The greatest honor that comes with being a leader is the opportunity to impact the lives of the people you are leading. Impacting them in such a way that your positive influence touches every area of their life. It increases the value they add in their professional career to their teammates and customers…increases the value they add to their relationships at home and in their community and it provides an example for the power of paying it forward.
See, I think you would be hard pressed to look into the background of any successful leader and not find at least one person who made a positive impact in their life. Someone who believed in them more than they believed in themselves at times. Someone who genuinely cared about them as a person and was also comfortable with holding them accountable.
For many of us that person is often an athletic coach. Regardless of the sport, the great coaches have a way to get to their people — touching their minds and their hearts. They are the ones that do not pound themselves on the chest to tell you how great they are because they are too busy picking people up as they realize it is all about what you give not the attention you get.
Great coaches want to develop the complete person and not just the athlete and they care just as much about the growth of the person sitting at the end of their bench as they do for their superstar.
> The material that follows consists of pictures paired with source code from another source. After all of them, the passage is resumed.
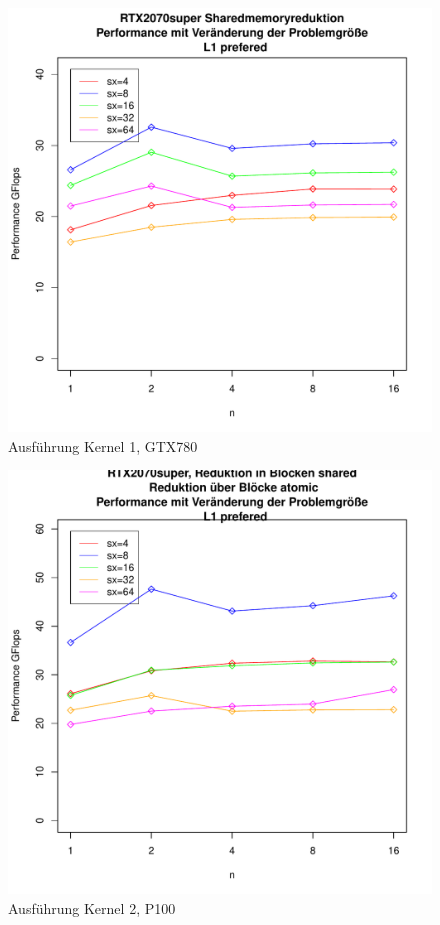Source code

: \documentclass[10pt,a4paper]{article}
\begin{document}
	\begin{figure}
		\includegraphics[page=5,scale=0.8]{../Diagramme/allshared_changei.pdf}
		
		\caption{Ausführung Kernel 1, GTX780 }
		\label{Ausführung Kernel1, GTX780 }
	\end{figure}
	
	
	\begin{figure}
	\includegraphics[page=8,scale=0.8]{../Diagramme/sharedatomic_chagei.pdf}
	
	\caption{Ausführung Kernel 2, P100 }
	\label{Ausführung Kernel2, P100 }
	\end{figure}
\end{document}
They teach that if you work hard enough, long enough, and smart enough good things will happen.
The elite coaches do things the right way, for the right reasons, and at the right time.
I was blessed to not only play high school basketball for an elite coach, but to also be able to call him Dad.
It only took us 11 years after his retirement, but we finally put together a golf outing and it was not to honor him, but rather to get the guys back together to catch up and have a few thousand laughs. We even named it after one of the most brutal drills he ever ran, the alley drill.
There were guys from the west coast and guys from east coast, guys who got up at the crack of dan to get there — one flying standby from Omaha and one driving up from Central Illinois.
There was a former Commanding Officer and Executive Officer for Naval Air Station Oceana, a successful high school girls basketball coach, executive recruiters, financial planners, business owners, and an array of other successful professionals.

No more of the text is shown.